■ Exercise objective ■
From the material below, work out how many lines contain "Kommunikationstechnologien" and answer with the number only.

Top of Records supplied

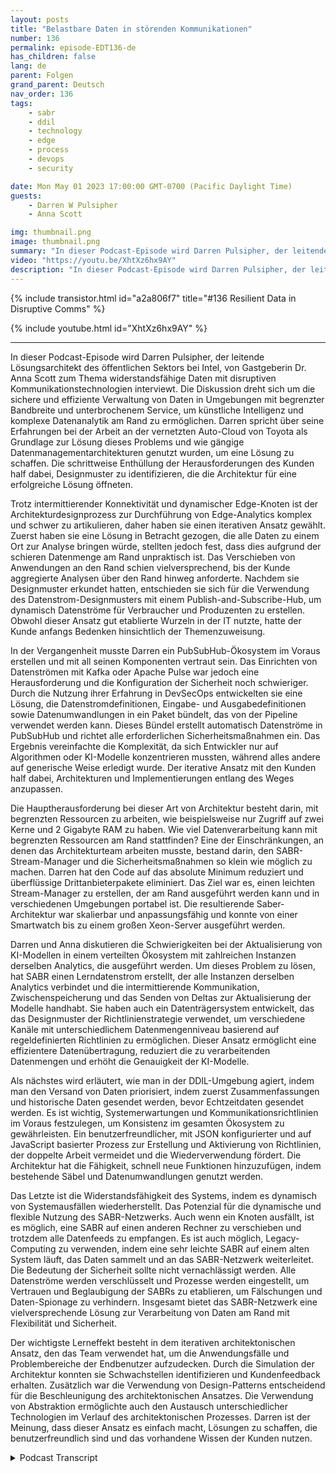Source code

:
 ```yaml
---
layout: posts
title: "Belastbare Daten in störenden Kommunikationen"
number: 136
permalink: episode-EDT136-de
has_children: false
lang: de
parent: Folgen
grand_parent: Deutsch
nav_order: 136
tags:
    - sabr
    - ddil
    - technology
    - edge
    - process
    - devops
    - security

date: Mon May 01 2023 17:00:00 GMT-0700 (Pacific Daylight Time)
guests:
    - Darren W Pulsipher
    - Anna Scott

img: thumbnail.png
image: thumbnail.png
summary: "In dieser Podcast-Episode wird Darren Pulsipher, der leitende Lösungsarchitekt von Intel für den öffentlichen Sektor, von Gastgeberin Dr. Anna Scott zum Thema widerstandsfähige Daten mit störenden Kommunikationstechnologien interviewt."
video: "https://youtu.be/XhtXz6hx9AY"
description: "In dieser Podcast-Episode wird Darren Pulsipher, der leitende Lösungsarchitekt von Intel für den öffentlichen Sektor, von Gastgeberin Dr. Anna Scott zum Thema widerstandsfähige Daten mit störenden Kommunikationstechnologien interviewt."
---
```


<div>
{% include transistor.html id="a2a806f7" title="#136 Resilient Data in Disruptive Comms" %}

{% include youtube.html id="XhtXz6hx9AY" %}
</div>

---

In dieser Podcast-Episode wird Darren Pulsipher, der leitende Lösungsarchitekt des öffentlichen Sektors bei Intel, von Gastgeberin Dr. Anna Scott zum Thema widerstandsfähige Daten mit disruptiven Kommunikationstechnologien interviewt. Die Diskussion dreht sich um die sichere und effiziente Verwaltung von Daten in Umgebungen mit begrenzter Bandbreite und unterbrochenem Service, um künstliche Intelligenz und komplexe Datenanalytik am Rand zu ermöglichen. Darren spricht über seine Erfahrungen bei der Arbeit an der vernetzten Auto-Cloud von Toyota als Grundlage zur Lösung dieses Problems und wie gängige Datenmanagementarchitekturen genutzt wurden, um eine Lösung zu schaffen. Die schrittweise Enthüllung der Herausforderungen des Kunden half dabei, Designmuster zu identifizieren, die die Architektur für eine erfolgreiche Lösung öffneten.

Trotz intermittierender Konnektivität und dynamischer Edge-Knoten ist der Architekturdesignprozess zur Durchführung von Edge-Analytics komplex und schwer zu artikulieren, daher haben sie einen iterativen Ansatz gewählt. Zuerst haben sie eine Lösung in Betracht gezogen, die alle Daten zu einem Ort zur Analyse bringen würde, stellten jedoch fest, dass dies aufgrund der schieren Datenmenge am Rand unpraktisch ist. Das Verschieben von Anwendungen an den Rand schien vielversprechend, bis der Kunde aggregierte Analysen über den Rand hinweg anforderte. Nachdem sie Designmuster erkundet hatten, entschieden sie sich für die Verwendung des Datenstrom-Designmusters mit einem Publish-and-Subscribe-Hub, um dynamisch Datenströme für Verbraucher und Produzenten zu erstellen. Obwohl dieser Ansatz gut etablierte Wurzeln in der IT nutzte, hatte der Kunde anfangs Bedenken hinsichtlich der Themenzuweisung.

In der Vergangenheit musste Darren ein PubSubHub-Ökosystem im Voraus erstellen und mit all seinen Komponenten vertraut sein. Das Einrichten von Datenströmen mit Kafka oder Apache Pulse war jedoch eine Herausforderung und die Konfiguration der Sicherheit noch schwieriger. Durch die Nutzung ihrer Erfahrung in DevSecOps entwickelten sie eine Lösung, die Datenstromdefinitionen, Eingabe- und Ausgabedefinitionen sowie Datenumwandlungen in ein Paket bündelt, das von der Pipeline verwendet werden kann. Dieses Bündel erstellt automatisch Datenströme in PubSubHub und richtet alle erforderlichen Sicherheitsmaßnahmen ein. Das Ergebnis vereinfachte die Komplexität, da sich Entwickler nur auf Algorithmen oder KI-Modelle konzentrieren mussten, während alles andere auf generische Weise erledigt wurde. Der iterative Ansatz mit den Kunden half dabei, Architekturen und Implementierungen entlang des Weges anzupassen.

Die Hauptherausforderung bei dieser Art von Architektur besteht darin, mit begrenzten Ressourcen zu arbeiten, wie beispielsweise nur Zugriff auf zwei Kerne und 2 Gigabyte RAM zu haben. Wie viel Datenverarbeitung kann mit begrenzten Ressourcen am Rand stattfinden? Eine der Einschränkungen, an denen das Architekturteam arbeiten musste, bestand darin, den SABR-Stream-Manager und die Sicherheitsmaßnahmen so klein wie möglich zu machen. Darren hat den Code auf das absolute Minimum reduziert und überflüssige Drittanbieterpakete eliminiert. Das Ziel war es, einen leichten Stream-Manager zu erstellen, der am Rand ausgeführt werden kann und in verschiedenen Umgebungen portabel ist. Die resultierende Saber-Architektur war skalierbar und anpassungsfähig und konnte von einer Smartwatch bis zu einem großen Xeon-Server ausgeführt werden.

Darren und Anna diskutieren die Schwierigkeiten bei der Aktualisierung von KI-Modellen in einem verteilten Ökosystem mit zahlreichen Instanzen derselben Analytics, die ausgeführt werden. Um dieses Problem zu lösen, hat SABR einen Lerndatenstrom erstellt, der alle Instanzen derselben Analytics verbindet und die intermittierende Kommunikation, Zwischenspeicherung und das Senden von Deltas zur Aktualisierung der Modelle handhabt. Sie haben auch ein Datenträgersystem entwickelt, das das Designmuster der Richtlinienstrategie verwendet, um verschiedene Kanäle mit unterschiedlichem Datenmengenniveau basierend auf regeldefinierten Richtlinien zu ermöglichen. Dieser Ansatz ermöglicht eine effizientere Datenübertragung, reduziert die zu verarbeitenden Datenmengen und erhöht die Genauigkeit der KI-Modelle.

Als nächstes wird erläutert, wie man in der DDIL-Umgebung agiert, indem man den Versand von Daten priorisiert, indem zuerst Zusammenfassungen und historische Daten gesendet werden, bevor Echtzeitdaten gesendet werden. Es ist wichtig, Systemerwartungen und Kommunikationsrichtlinien im Voraus festzulegen, um Konsistenz im gesamten Ökosystem zu gewährleisten. Ein benutzerfreundlicher, mit JSON konfigurierter und auf JavaScript basierter Prozess zur Erstellung und Aktivierung von Richtlinien, der doppelte Arbeit vermeidet und die Wiederverwendung fördert. Die Architektur hat die Fähigkeit, schnell neue Funktionen hinzuzufügen, indem bestehende Säbel und Datenumwandlungen genutzt werden.

Das Letzte ist die Widerstandsfähigkeit des Systems, indem es dynamisch von Systemausfällen wiederherstellt. Das Potenzial für die dynamische und flexible Nutzung des SABR-Netzwerks. Auch wenn ein Knoten ausfällt, ist es möglich, eine SABR auf einen anderen Rechner zu verschieben und trotzdem alle Datenfeeds zu empfangen. Es ist auch möglich, Legacy-Computing zu verwenden, indem eine sehr leichte SABR auf einem alten System läuft, das Daten sammelt und an das SABR-Netzwerk weiterleitet. Die Bedeutung der Sicherheit sollte nicht vernachlässigt werden. Alle Datenströme werden verschlüsselt und Prozesse werden eingestellt, um Vertrauen und Beglaubigung der SABRs zu etablieren, um Fälschungen und Daten-Spionage zu verhindern. Insgesamt bietet das SABR-Netzwerk eine vielversprechende Lösung zur Verarbeitung von Daten am Rand mit Flexibilität und Sicherheit.

Der wichtigste Lerneffekt besteht in dem iterativen architektonischen Ansatz, den das Team verwendet hat, um die Anwendungsfälle und Problembereiche der Endbenutzer aufzudecken. Durch die Simulation der Architektur konnten sie Schwachstellen identifizieren und Kundenfeedback erhalten. Zusätzlich war die Verwendung von Design-Patterns entscheidend für die Beschleunigung des architektonischen Ansatzes. Die Verwendung von Abstraktion ermöglichte auch den Austausch unterschiedlicher Technologien im Verlauf des architektonischen Prozesses. Darren ist der Meinung, dass dieser Ansatz es einfach macht, Lösungen zu schaffen, die benutzerfreundlich sind und das vorhandene Wissen der Kunden nutzen.



<details>
<summary> Podcast Transcript </summary>

<p></p>

</details>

Bottom of Records supplied

■ Written answer ■
3